━━━ Dataset records ━━━
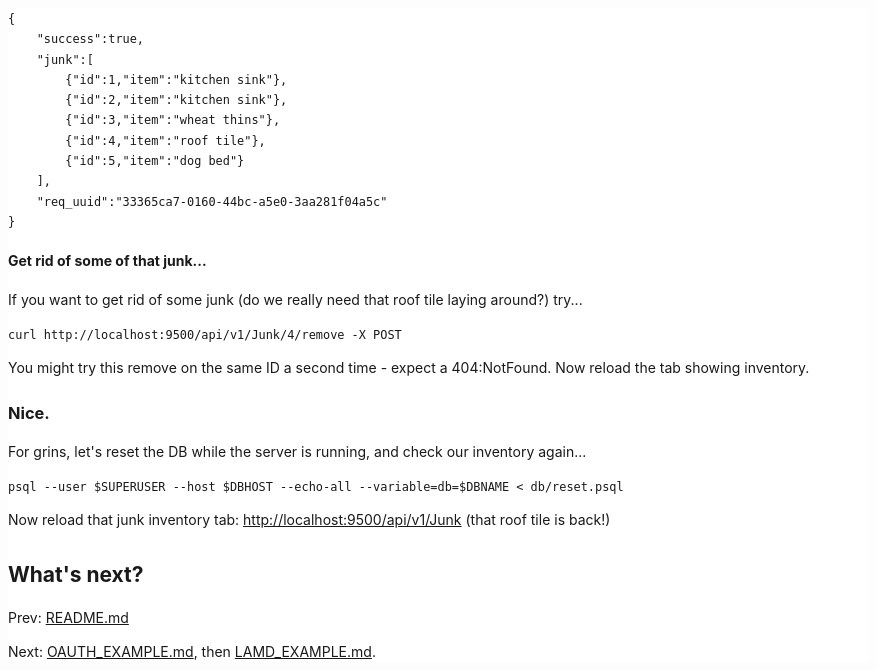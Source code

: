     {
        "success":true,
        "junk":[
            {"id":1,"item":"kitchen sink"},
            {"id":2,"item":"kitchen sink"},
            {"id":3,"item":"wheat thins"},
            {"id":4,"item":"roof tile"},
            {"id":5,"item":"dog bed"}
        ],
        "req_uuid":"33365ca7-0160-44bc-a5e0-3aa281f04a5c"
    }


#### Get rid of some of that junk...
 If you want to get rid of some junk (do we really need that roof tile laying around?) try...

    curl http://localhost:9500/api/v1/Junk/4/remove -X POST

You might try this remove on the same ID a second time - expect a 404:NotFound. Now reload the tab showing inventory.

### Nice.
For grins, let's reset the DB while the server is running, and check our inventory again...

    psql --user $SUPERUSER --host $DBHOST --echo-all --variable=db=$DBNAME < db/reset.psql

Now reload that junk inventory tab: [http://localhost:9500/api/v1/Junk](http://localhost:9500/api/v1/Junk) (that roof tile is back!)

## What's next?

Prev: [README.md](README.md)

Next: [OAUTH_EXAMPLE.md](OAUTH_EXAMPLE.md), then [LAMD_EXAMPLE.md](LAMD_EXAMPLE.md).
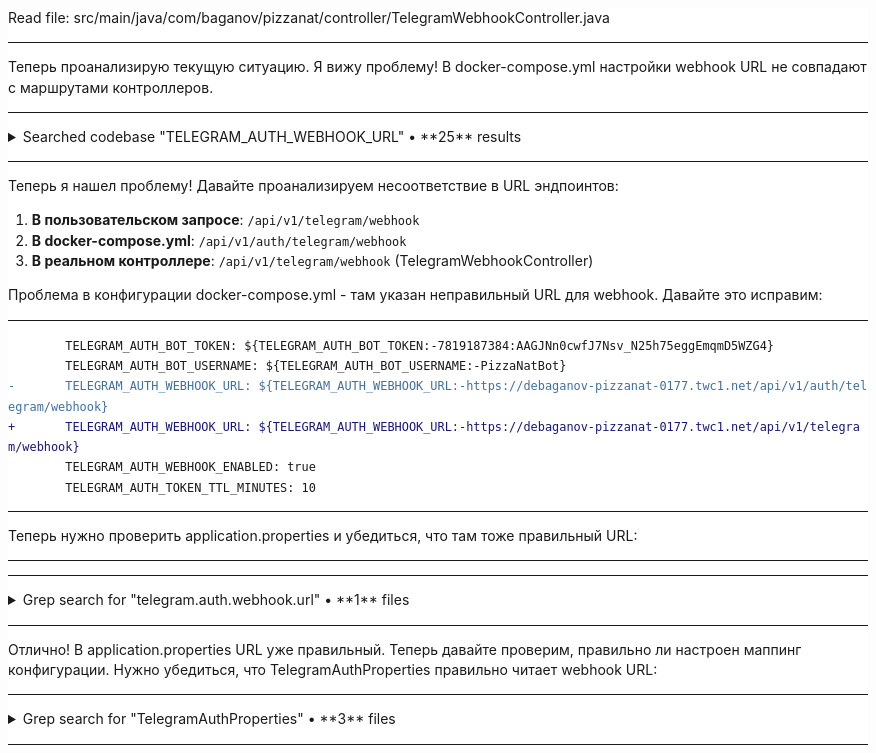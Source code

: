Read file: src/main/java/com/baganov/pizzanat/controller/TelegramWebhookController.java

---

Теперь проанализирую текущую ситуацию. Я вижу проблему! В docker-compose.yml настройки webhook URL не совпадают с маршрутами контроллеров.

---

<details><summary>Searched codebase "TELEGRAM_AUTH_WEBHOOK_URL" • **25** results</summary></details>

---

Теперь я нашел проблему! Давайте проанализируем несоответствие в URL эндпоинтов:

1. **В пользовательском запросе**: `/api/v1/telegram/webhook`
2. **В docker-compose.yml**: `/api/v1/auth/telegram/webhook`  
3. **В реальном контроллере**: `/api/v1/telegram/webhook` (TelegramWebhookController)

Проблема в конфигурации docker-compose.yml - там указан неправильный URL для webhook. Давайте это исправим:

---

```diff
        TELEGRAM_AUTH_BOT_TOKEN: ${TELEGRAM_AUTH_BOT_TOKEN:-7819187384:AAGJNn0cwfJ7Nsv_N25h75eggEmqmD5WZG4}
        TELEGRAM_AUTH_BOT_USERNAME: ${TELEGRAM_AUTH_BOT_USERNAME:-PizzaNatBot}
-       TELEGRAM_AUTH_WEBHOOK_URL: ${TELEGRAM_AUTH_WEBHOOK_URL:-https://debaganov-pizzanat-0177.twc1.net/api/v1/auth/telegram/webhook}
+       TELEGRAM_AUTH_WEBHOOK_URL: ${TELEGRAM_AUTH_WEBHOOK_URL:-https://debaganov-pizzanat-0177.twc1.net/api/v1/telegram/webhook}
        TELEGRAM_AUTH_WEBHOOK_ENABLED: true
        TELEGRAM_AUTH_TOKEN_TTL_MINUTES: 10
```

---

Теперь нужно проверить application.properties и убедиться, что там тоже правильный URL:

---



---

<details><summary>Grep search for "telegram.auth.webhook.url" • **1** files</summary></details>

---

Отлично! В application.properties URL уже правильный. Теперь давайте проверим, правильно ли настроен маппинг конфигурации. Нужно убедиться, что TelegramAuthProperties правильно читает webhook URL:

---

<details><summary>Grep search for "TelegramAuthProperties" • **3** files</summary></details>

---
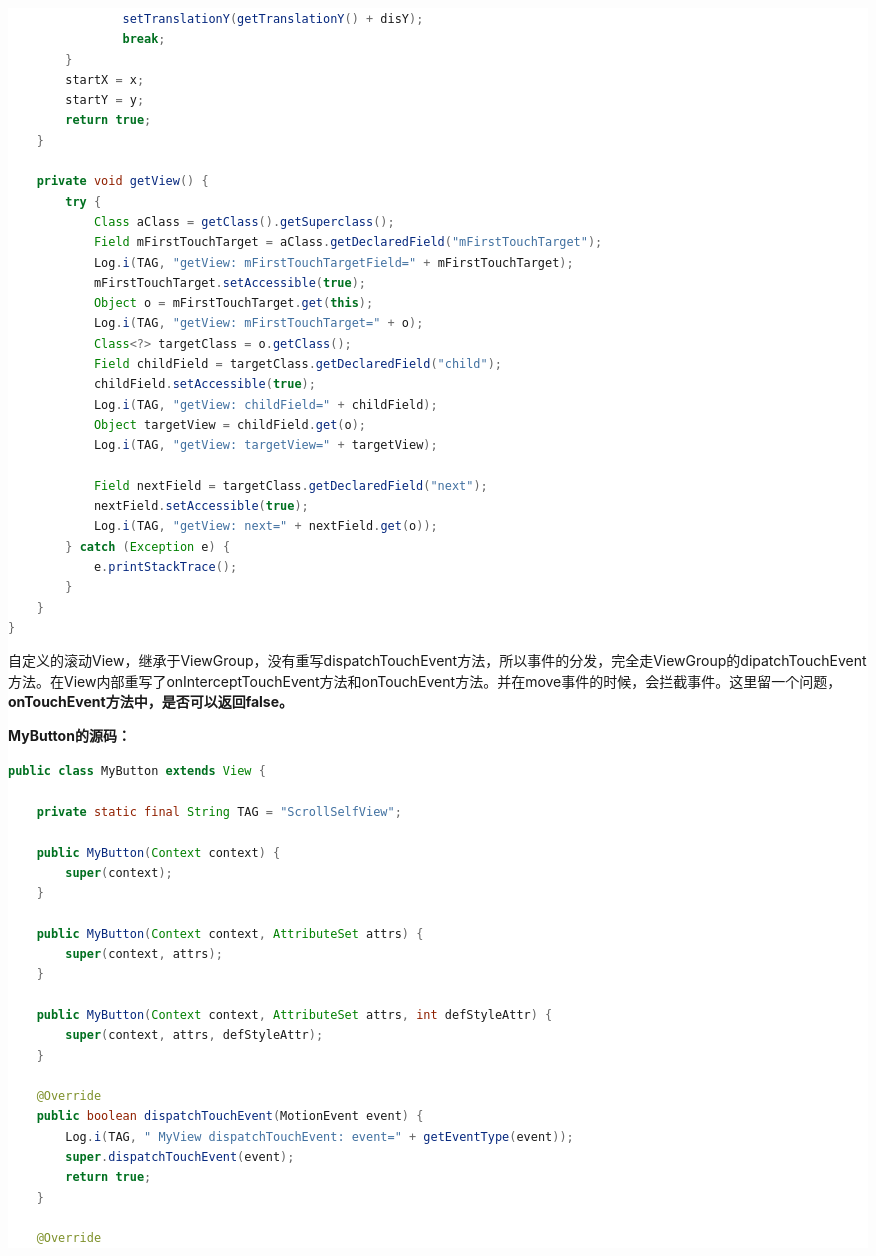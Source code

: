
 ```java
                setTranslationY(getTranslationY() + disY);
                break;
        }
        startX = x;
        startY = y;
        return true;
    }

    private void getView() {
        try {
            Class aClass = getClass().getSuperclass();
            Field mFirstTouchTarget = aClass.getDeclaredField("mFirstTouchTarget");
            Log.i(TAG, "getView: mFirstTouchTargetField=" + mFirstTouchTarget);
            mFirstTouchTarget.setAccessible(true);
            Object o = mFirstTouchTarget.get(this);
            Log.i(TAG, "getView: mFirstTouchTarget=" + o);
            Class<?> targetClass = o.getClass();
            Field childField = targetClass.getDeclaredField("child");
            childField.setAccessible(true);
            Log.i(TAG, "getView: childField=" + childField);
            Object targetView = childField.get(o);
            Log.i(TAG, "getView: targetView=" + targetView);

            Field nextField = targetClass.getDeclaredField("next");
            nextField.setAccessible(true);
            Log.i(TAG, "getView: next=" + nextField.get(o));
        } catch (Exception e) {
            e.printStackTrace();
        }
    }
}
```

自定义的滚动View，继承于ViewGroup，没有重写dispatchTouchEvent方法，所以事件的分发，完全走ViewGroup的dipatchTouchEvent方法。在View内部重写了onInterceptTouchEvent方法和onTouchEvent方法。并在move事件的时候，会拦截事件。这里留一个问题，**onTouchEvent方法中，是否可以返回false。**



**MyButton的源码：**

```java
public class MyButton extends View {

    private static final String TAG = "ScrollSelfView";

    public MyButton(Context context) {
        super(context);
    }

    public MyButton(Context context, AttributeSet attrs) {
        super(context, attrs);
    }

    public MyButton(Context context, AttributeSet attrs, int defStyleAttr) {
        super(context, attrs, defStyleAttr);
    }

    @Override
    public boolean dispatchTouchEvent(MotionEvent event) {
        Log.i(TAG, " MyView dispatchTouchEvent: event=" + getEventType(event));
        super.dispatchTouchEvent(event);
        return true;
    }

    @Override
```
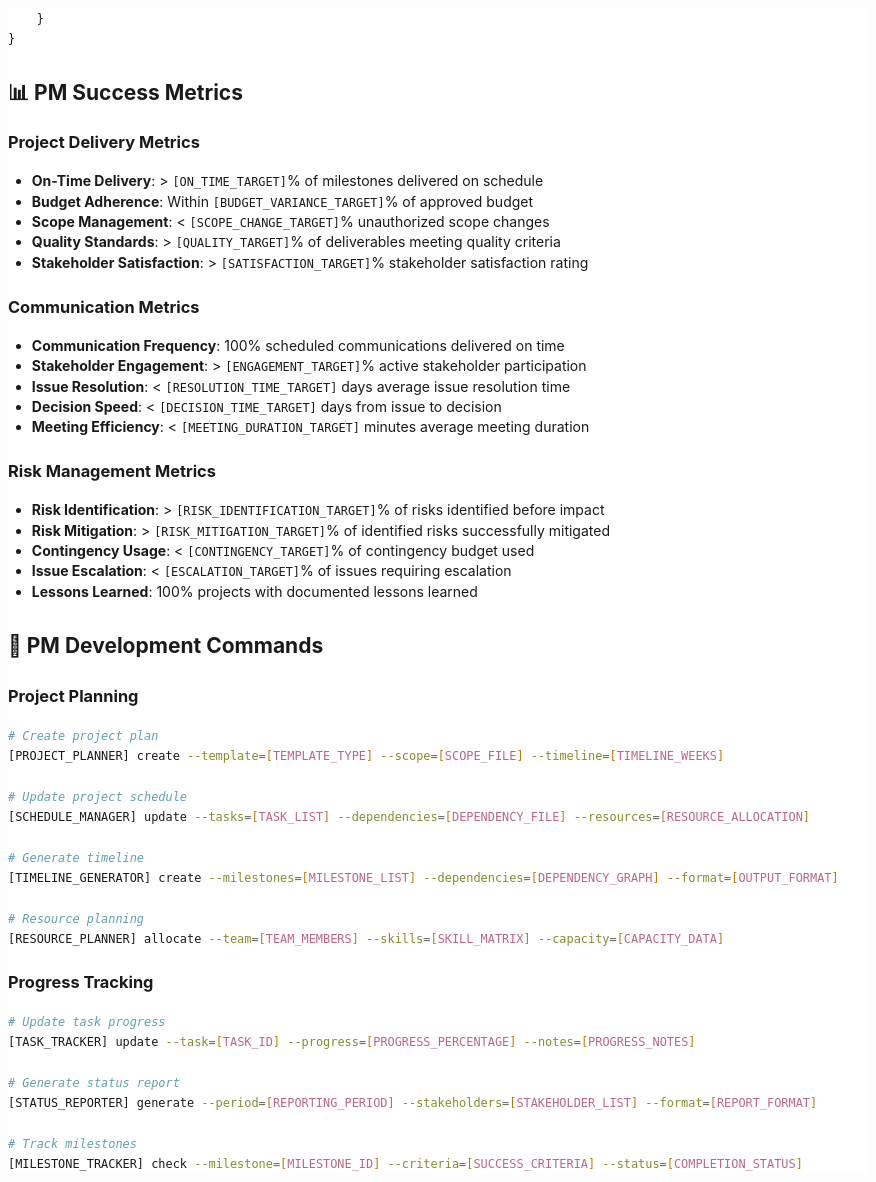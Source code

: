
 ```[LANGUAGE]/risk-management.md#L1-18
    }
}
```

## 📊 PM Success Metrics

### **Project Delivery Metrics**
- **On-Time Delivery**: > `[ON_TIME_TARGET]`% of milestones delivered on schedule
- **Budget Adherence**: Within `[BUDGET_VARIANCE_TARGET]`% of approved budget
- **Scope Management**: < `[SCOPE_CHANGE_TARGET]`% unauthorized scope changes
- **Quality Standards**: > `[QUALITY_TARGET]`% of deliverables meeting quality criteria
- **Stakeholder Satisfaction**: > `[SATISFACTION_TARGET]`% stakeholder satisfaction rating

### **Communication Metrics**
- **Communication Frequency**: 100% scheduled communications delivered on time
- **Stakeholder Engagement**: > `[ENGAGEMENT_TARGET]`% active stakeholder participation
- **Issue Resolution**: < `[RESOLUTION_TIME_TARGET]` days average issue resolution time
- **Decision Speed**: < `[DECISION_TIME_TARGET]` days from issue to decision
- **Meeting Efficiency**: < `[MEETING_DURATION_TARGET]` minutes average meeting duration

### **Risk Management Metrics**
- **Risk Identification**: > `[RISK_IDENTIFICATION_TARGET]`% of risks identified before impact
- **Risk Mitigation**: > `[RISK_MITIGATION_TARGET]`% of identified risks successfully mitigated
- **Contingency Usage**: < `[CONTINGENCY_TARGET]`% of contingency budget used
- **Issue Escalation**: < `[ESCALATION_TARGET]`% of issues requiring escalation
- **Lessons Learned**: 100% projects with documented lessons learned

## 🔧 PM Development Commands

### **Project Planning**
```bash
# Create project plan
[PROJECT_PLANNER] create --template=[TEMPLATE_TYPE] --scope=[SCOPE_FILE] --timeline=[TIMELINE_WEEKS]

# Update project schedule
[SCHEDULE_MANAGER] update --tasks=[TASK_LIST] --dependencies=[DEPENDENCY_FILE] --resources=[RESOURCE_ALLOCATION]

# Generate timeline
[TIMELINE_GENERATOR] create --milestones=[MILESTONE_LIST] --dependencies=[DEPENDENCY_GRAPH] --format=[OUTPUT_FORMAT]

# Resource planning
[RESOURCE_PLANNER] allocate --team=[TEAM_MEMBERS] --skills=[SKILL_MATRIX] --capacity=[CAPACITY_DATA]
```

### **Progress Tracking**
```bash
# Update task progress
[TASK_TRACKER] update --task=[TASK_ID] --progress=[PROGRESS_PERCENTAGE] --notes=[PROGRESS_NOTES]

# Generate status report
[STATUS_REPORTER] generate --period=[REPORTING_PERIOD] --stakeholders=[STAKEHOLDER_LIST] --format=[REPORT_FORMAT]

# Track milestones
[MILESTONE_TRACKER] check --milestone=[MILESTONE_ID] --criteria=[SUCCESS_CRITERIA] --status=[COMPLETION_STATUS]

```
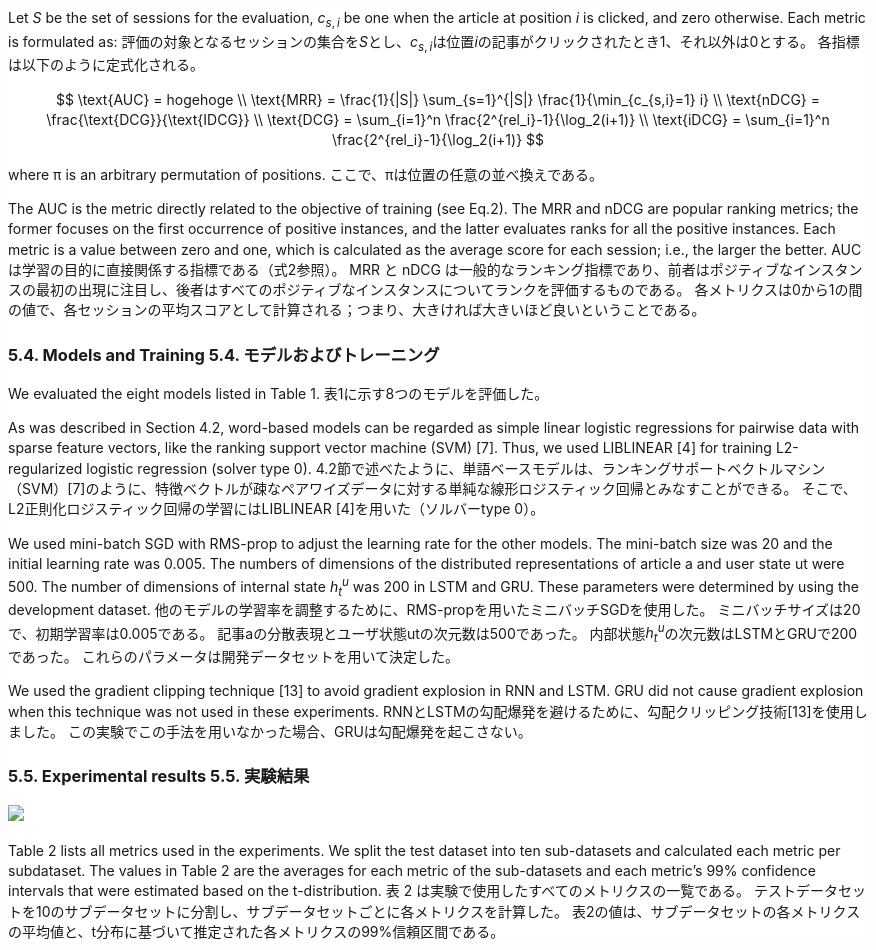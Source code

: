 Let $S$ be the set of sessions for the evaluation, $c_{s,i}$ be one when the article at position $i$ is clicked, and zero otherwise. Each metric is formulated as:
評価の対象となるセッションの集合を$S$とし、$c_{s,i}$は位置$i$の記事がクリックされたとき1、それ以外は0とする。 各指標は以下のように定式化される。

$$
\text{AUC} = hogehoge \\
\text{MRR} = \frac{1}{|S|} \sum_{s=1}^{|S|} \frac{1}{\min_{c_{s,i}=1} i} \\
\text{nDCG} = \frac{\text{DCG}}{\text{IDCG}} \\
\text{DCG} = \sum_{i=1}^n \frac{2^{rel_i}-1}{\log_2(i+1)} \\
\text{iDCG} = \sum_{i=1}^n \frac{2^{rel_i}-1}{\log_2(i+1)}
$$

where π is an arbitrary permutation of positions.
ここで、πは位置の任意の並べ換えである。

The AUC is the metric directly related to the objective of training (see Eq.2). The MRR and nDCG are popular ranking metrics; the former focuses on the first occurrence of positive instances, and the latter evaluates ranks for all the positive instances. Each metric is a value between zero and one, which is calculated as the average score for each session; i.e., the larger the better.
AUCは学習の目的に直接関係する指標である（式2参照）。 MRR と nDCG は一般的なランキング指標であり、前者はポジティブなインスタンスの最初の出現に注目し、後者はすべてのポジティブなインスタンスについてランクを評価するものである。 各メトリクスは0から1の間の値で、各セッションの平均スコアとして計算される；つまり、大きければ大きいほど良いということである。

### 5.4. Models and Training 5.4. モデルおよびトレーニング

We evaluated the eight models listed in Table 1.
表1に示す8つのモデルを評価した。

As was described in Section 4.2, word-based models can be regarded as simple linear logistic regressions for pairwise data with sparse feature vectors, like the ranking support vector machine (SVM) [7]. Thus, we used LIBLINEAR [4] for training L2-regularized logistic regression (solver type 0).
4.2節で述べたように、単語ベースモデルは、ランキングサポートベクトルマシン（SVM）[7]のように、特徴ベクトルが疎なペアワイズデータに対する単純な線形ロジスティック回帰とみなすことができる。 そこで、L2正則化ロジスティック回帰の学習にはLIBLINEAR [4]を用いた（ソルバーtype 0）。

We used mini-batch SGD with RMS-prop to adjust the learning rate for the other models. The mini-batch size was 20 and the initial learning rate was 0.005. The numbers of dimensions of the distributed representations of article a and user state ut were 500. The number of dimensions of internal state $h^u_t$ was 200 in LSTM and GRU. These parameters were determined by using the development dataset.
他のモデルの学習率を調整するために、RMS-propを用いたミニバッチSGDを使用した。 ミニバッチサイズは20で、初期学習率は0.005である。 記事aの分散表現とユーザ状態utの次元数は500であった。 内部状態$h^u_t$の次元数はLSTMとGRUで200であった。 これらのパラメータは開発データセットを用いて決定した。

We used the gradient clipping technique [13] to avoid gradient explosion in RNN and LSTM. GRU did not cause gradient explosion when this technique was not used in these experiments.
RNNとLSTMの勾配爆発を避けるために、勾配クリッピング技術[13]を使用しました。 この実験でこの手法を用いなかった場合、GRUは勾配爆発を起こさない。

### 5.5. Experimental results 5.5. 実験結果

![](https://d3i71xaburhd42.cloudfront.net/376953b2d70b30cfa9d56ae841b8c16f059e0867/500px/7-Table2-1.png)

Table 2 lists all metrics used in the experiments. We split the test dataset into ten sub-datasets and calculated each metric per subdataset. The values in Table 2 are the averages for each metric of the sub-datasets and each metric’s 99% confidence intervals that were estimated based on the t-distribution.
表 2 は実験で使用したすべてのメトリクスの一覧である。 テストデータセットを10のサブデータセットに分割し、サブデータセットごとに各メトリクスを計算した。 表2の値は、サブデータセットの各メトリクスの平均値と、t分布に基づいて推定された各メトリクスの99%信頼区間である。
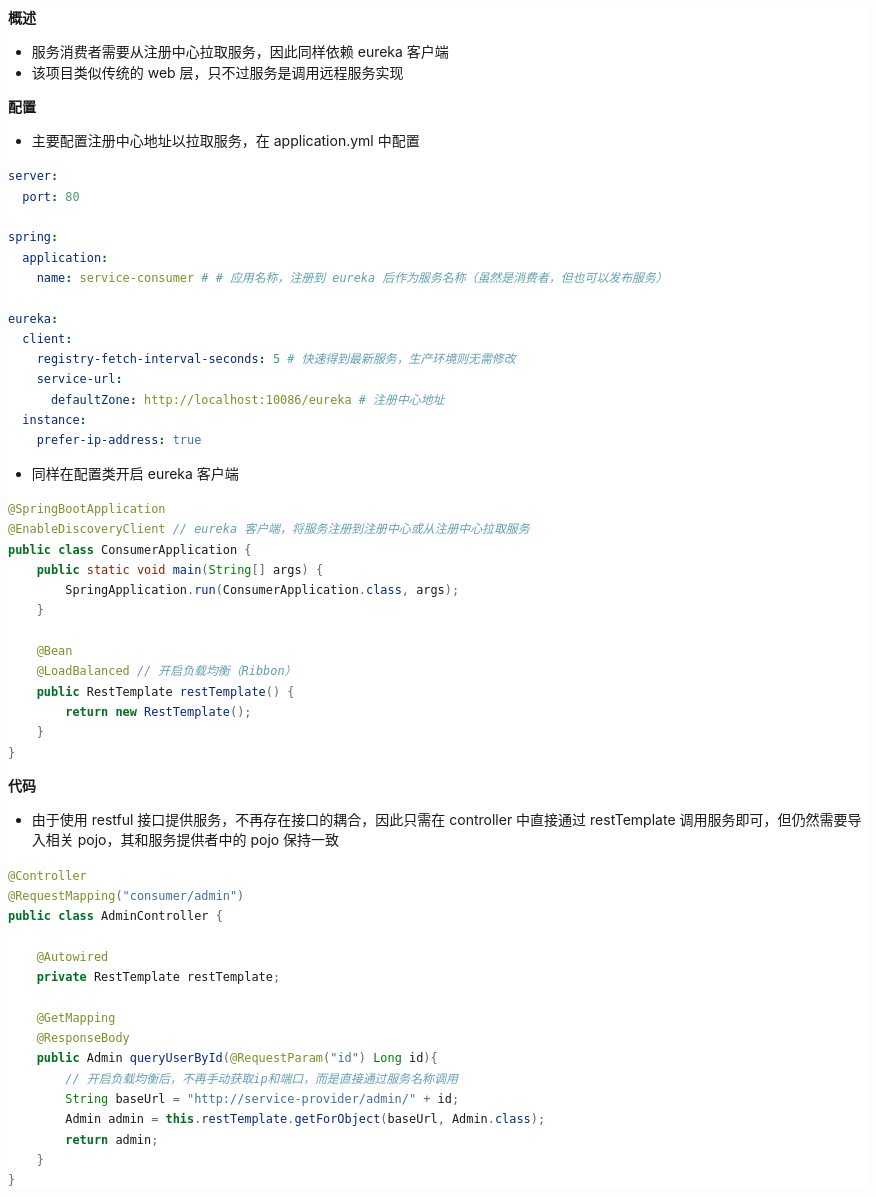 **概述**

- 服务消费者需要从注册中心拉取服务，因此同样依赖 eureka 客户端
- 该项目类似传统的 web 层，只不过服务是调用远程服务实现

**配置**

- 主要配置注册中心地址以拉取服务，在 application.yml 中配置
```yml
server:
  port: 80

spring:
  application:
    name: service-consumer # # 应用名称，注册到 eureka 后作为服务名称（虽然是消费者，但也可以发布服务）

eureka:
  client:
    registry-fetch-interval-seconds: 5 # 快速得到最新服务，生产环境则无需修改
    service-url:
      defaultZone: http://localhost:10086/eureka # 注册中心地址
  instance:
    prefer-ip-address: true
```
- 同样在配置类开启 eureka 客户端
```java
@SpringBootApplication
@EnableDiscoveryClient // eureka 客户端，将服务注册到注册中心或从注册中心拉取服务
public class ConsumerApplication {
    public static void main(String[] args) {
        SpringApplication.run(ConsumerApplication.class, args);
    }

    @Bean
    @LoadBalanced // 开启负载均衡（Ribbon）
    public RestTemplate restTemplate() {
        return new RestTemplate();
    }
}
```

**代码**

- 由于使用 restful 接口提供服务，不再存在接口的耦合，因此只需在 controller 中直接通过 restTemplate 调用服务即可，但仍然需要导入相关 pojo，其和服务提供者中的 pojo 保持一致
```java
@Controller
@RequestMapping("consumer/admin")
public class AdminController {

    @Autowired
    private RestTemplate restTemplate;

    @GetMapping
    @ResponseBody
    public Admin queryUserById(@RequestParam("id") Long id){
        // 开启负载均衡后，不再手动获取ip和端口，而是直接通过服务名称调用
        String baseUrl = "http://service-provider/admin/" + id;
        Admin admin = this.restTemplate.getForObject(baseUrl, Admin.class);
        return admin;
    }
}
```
━━━
◆ Work required
How many lines in the entries above hold the word "server"? Reply with the number by itself.

◆ Written solution
2